Mark Fidler, director of marketing and operations at the airport, gave members of the Cleveland Media Association a look at how the airport was constructed and glimpses at what the future held for at Cleveland’s current airport earlier this month.

While Hardwick Field has been closed to the vast majority of air traffic, some pilots have still been keeping planes in hangars on the property.

Fidler said the airport has been “phasing out” services to Hardwick with the hope of “shooting for a June 30 closure date.” 

Once it is closed, the land on which it sits will be auctioned off under the guidance of the Federal Aviation Administration.

For now, he said the main focus has been on increasing traffic at the new Jetport.

Fidler said the Cleveland Regional Jetport had features that made such increases possible while Hardwick had limited growth.

“It [Hardwick Field] was just old and tired,” Fidler said.

The new airport construction gave Cleveland a runway that was over a mile long, allowing pilots to take off from and land on a piece of pavement that was 5,500-feet long as opposed to the Hardwick runway’s 3,300 feet.

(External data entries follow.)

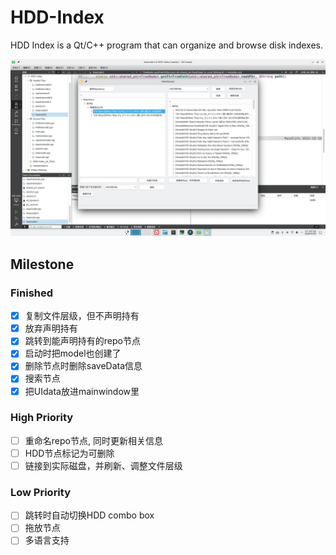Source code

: # HDD-Index

HDD Index is a Qt/C++ program that can organize and browse disk indexes.

![program](screenshots/program.jpg)

## Milestone

### Finished

- [x] 复制文件层级，但不声明持有
- [x] 放弃声明持有
- [x] 跳转到能声明持有的repo节点
- [x] 启动时把model也创建了
- [x] 删除节点时删除saveData信息
- [x] 搜索节点
- [x] 把UIdata放进mainwindow里

### High Priority

- [ ] 重命名repo节点, 同时更新相关信息
- [ ] HDD节点标记为可删除
- [ ] 链接到实际磁盘，并刷新、调整文件层级

### Low Priority

- [ ] 跳转时自动切换HDD combo box
- [ ] 拖放节点
- [ ] 多语言支持
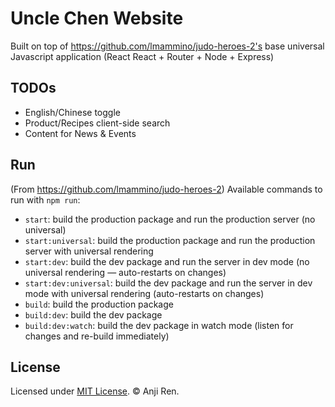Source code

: # Uncle Chen Website

Built on top of https://github.com/lmammino/judo-heroes-2's base universal
Javascript application (React React + Router + Node + Express)

## TODOs
- English/Chinese toggle
- Product/Recipes client-side search
- Content for News & Events

## Run
(From https://github.com/lmammino/judo-heroes-2)
Available commands to run with `npm run`:

 - `start`: build the production package and run the production server (no universal)
 - `start:universal`: build the production package and run the production server with universal rendering
 - `start:dev`: build the dev package and run the server in dev mode (no universal rendering — auto-restarts on changes)
 - `start:dev:universal`: build the dev package and run the server in dev mode with universal rendering (auto-restarts on changes)
 - `build`: build the production package
 - `build:dev`: build the dev package
 - `build:dev:watch`: build the dev package in watch mode (listen for changes and re-build immediately)

 ## License
 Licensed under [MIT License](LICENSE). © Anji Ren.
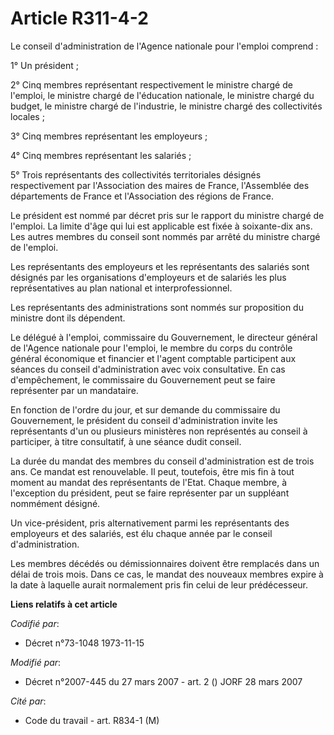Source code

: # Article R311-4-2

Le conseil d'administration de l'Agence nationale pour l'emploi comprend :

1° Un président ;

2° Cinq membres représentant respectivement le ministre chargé de l'emploi, le ministre chargé de l'éducation nationale, le
ministre chargé du budget, le ministre chargé de l'industrie, le ministre chargé des collectivités locales ;

3° Cinq membres représentant les employeurs ;

4° Cinq membres représentant les salariés ;

5° Trois représentants des collectivités territoriales désignés respectivement par l'Association des maires de France,
l'Assemblée des départements de France et l'Association des régions de France.

Le président est nommé par décret pris sur le rapport du ministre chargé de l'emploi. La limite d'âge qui lui est applicable
est fixée à soixante-dix ans. Les autres membres du conseil sont nommés par arrêté du ministre chargé de l'emploi.

Les représentants des employeurs et les représentants des salariés sont désignés par les organisations d'employeurs et de
salariés les plus représentatives au plan national et interprofessionnel.

Les représentants des administrations sont nommés sur proposition du ministre dont ils dépendent.

Le délégué à l'emploi, commissaire du Gouvernement, le directeur général de l'Agence nationale pour l'emploi, le membre du
corps du contrôle général économique et financier et l'agent comptable participent aux séances du conseil d'administration
avec voix consultative. En cas d'empêchement, le commissaire du Gouvernement peut se faire représenter par un mandataire.

En fonction de l'ordre du jour, et sur demande du commissaire du Gouvernement, le président du conseil d'administration
invite les représentants d'un ou plusieurs ministères non représentés au conseil à participer, à titre consultatif, à une
séance dudit conseil.

La durée du mandat des membres du conseil d'administration est de trois ans. Ce mandat est renouvelable. Il peut, toutefois,
être mis fin à tout moment au mandat des représentants de l'Etat. Chaque membre, à l'exception du président, peut se faire
représenter par un suppléant nommément désigné.

Un vice-président, pris alternativement parmi les représentants des employeurs et des salariés, est élu chaque année par le
conseil d'administration.

Les membres décédés ou démissionnaires doivent être remplacés dans un délai de trois mois. Dans ce cas, le mandat des
nouveaux membres expire à la date à laquelle aurait normalement pris fin celui de leur prédécesseur.

**Liens relatifs à cet article**

_Codifié par_:

  - Décret n°73-1048 1973-11-15

_Modifié par_:

  - Décret n°2007-445 du 27 mars 2007 - art. 2 () JORF 28 mars 2007

_Cité par_:

  - Code du travail - art. R834-1 (M)
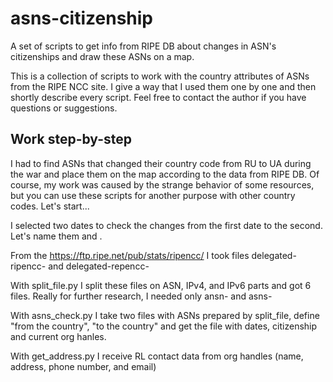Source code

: # asns-citizenship
A set of scripts to get info from RIPE DB about changes in ASN's citizenships and draw
these ASNs on a map.

This is a collection of scripts to work with the country attributes of ASNs from the
RIPE NCC site. I give a way that I used them one by one and then shortly
describe every script. Feel free to contact the author if you have questions or
suggestions.

## Work step-by-step

I had to find ASNs that changed their country code from RU to UA during the war
and place them on the map according to the data from RIPE DB. Of course, my work
was caused by the strange behavior of some resources, but you can use these scripts
for another purpose with other country codes. Let's start...

I selected two dates to check the changes from the first date to the second. Let's name
them <date1> and <date2>.

From the https://ftp.ripe.net/pub/stats/ripencc/ I took files
delegated-ripencc-<date1> and delegated-repencc-<date2>

With split_file.py I split these files on ASN, IPv4, and IPv6 parts and got 6
files. Really for further research, I needed only ansn-<date1> and asns-<date2>

With asns_check.py I take two files with ASNs prepared by split_file, define
"from the country", "to the country" and get the file with dates, citizenship and
current org hanles.

With get_address.py I receive RL contact data from org handles (name, address,
phone number, and email)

The new runway also had thicker pavement, which allowed for runways to handle the weight of jets landing and taking off from the airport.

The larger property has also allowed for the possibility of expansion as the airport’s traffic grows. Some pilots have moved their planes to the Cleveland Regional Jetport, but others are in the process of constructing new hangars there.

“Hardwick’s landlocked,” Fidler said. “There’s no room for expansion.“ 

He said the airport has already seen increased air traffic from planes owned by companies such as Whirlpool and Merck. The Jetport has reported to the FAA that it has 26 flights per day on average.

Fidler said he expected the number to rise as air travel continues to increase because of the allowance of jet traffic.

In response to a question at the meeting regarding car traffic around the airport, he said there is a possibility that Dry Valley Road, where the airport is located, could be worked on in the future to accommodate the increased traffic predicted.

“The state is talking about enhancing this road,” Fidler said. “I’m sure widening is certainly one of the components.”

He also spoke of future plans for the Jetport, including the hope of adding “new global positioning instrument-based approaches” meant to better assist pilots with landings this summer.

Fidler also showed people at the meeting what the Jetport looked like when it was under construction.

He said the new terminal could become an additional place for community events because it houses three meeting rooms that can be rented by members of the community.

The Cleveland Media Association is a group for communication professionals in the Cleveland area. The group meets on the first Friday of each month.